I keep telling myself to breathe. Having to remind myself. I thought I would have been over all of this by now but I'm clearly not. Every time I think I am, something triggers and I'm back to a hurting depressed mess. We miscarried at only 5 weeks. Very early, but my first pregnancy and first miscarriage. I've prayed so very long to start a family. It was unexpected but such a blessing. And then it was gone. With nothing to remind me it was real now but the feelings and pictures of positive home pregnancy tests. We didn't go public with neither the pregnancy nor loss. The few that knew of the loss act like it never happened. One cousin just got pregnant with her second. She finds out the gender tomorrow. Another cousin just found out she's pregnant with her third. They hope it's a boy. Everyone at work is having babies. I'm doing baby shower cakes for some of them. I feel so much pain. I feel so alone. How long does it take to not feel this way any more?
Hello and Welcome. I am so very sorry for your loss. I lost my first daughter 11 years ago. The simple answer is that it differs for everyone, but truly, the pain of the loss never leaves you. I believe it simply gets easier to carry. It's not as heavy, doesn't hurt as much, but its still there. I'm so sorry that you have constant reminders of your loss all around you. Please know you are not alone.
Love and Hugs
So sorry for your loss I truly understand how you feel I lost my baby boy at 21weeks and also my first baby I truly wished that the reminders could be less constant but sometimes they aren’t and yes it makes you feel alone or it has you thinking about the word without an answer “WHY” if it’s any help for you I suggest talking about your feelings specially with your partner it helps sometimes and if you ever want to speak with someone that understands the heartache if it’s any help you can always inbox me
I'm so sorry you're going through this. Like Josie12907 said, you are not alone. We are here for you always! We will virtually hold your hand through the hard days. Your post title is spot on - just breathe. Take it one day, one step, one breath at a time.
How is your partner doing?
Communicating with my spouse is difficult. He's physically in Afghanistan and our communication is limited. So even when we do get to talk I honestly try to keep it light, let him know I'm okay. If he knows I'm okay, HE'S okay. That's the priority. I found out we miscarried 3 weeks after he went back this last deployment. Not having him here had made it even harder I would assume.
I just feel so isolated. Reaching out to family is futile. No one wants to talk about it or address it. No one wants to even ask if I'm okay. They're not used to the strong one being down and have no idea how to handle it. And the ones having more babies just ignore me altogether. As if keeping me from what's going on in our family makes it better. It makes me feel even more isolated that they don't tell me things anymore. I just feel like an outsider now. More alone than I ever have.

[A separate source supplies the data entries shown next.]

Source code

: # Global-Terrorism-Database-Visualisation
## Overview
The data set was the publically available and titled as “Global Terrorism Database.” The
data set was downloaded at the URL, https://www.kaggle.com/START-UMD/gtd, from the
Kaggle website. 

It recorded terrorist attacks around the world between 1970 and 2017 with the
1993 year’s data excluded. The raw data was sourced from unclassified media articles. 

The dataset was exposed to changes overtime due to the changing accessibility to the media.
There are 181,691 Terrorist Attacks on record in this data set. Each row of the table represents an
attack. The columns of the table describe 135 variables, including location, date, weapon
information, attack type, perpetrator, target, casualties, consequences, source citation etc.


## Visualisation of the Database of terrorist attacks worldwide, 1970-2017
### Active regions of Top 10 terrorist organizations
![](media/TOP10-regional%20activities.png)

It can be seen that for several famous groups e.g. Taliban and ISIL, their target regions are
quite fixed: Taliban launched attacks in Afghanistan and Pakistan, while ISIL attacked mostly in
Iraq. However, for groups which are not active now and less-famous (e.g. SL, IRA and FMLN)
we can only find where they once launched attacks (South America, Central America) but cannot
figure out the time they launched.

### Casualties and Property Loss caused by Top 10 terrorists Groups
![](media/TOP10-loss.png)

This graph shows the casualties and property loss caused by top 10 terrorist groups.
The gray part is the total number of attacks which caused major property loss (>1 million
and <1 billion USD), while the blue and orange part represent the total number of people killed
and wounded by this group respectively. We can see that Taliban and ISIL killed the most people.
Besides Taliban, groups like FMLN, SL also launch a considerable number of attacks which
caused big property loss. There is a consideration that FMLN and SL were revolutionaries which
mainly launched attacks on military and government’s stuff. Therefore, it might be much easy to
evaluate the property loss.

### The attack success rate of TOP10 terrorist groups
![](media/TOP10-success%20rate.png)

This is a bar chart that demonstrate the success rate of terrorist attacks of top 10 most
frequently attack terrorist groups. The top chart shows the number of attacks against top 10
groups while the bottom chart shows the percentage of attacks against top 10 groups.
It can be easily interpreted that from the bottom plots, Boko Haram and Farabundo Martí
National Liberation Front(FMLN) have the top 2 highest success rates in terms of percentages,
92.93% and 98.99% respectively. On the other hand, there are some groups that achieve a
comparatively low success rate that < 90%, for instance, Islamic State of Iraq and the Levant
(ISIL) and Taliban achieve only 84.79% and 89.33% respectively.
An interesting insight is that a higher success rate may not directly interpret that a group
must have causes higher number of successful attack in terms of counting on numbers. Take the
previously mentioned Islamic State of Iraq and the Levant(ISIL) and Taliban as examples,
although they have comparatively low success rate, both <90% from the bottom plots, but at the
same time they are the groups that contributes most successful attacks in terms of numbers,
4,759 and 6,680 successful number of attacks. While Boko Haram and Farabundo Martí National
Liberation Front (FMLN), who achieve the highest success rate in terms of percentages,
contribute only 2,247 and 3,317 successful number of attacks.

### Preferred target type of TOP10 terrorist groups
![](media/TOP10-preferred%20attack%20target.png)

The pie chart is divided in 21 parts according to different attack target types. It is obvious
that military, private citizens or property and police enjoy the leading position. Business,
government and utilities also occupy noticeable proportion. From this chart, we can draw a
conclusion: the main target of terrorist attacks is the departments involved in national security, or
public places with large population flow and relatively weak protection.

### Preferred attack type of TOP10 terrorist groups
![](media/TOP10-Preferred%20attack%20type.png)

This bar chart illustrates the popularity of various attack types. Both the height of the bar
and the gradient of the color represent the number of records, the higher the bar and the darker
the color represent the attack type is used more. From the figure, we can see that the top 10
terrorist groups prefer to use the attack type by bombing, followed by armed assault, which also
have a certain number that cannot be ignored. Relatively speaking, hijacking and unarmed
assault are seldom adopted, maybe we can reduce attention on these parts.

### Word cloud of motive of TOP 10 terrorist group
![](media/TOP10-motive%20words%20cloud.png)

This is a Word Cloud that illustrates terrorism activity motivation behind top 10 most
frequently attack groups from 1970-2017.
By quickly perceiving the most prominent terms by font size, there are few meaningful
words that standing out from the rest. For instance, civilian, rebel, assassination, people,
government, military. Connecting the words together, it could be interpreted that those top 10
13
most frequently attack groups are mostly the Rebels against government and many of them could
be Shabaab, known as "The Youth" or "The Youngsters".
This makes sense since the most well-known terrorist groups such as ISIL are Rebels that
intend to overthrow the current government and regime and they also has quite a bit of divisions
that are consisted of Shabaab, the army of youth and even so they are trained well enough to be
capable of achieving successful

I know exactly how you feel. I've been feeling the same way for months. I have been talking about it, but from friends and family I'm starting to get "How long are you *supposed* to be this upset?" They don't understand. I think it's normal to hurt like this, but our society doesn't know how to handle this kind of grief. But you are not alone, and how you feel is normal. That might not help, but I know reminding myself that my feelings and my pain are valid reminds me that, yes, the pregnancy was real. I know what you mean about feeling like there's nothing there to remind you that it was real. And it does feel really important to know that it was real. And seriously what is it with everyone around getting pregnant right when you're going through a loss of this magnitude! I'm right there with you. I feel like within a week of telling my closest friends, I found out three of them were all pregnant. And the co-worker I see the most often is pregnant, but is super nonchalant about it, like makes comments like "Oh yeah, I'll be gone taking care of the baby, I almost forgot!" And it makes me feel completely dead inside. But yeah, you are definitely not alone. And your pain is justified. I'm so sorry this happened to you. You did nothing wrong and you deserve to be happy, and I'm sure it will start to get easier eventually.
Perpetuelle, I'm sorry you're experiencing what you are. I know how difficult it is when others around you act as though their pregnancy is no big deal. One of the cousins that just got pregnant with her second, literally did so so she wouldn't have to go back to work right now. Getting babies out of manipulation. It just infuriates me some times. It doesn't seem fair. Thank you for your kind words. It helps to know someone else understands where I am coming from and how I feel. I too, have been getting the brushing off of "how long are you going to drag this out?" I just don't know that you can put a timeline on this type of pain. Is there anything anyone has done or tried that has helped with healing? A remembrance, memorial, I don't know, something? I feel like the blunt of my pain is subsiding, but I absolutely think of Tuck every day, think of how far along we would be, how life would be right now. Every single day. How our family would be changing. I just wonder what any of you have tried that has helped with healing.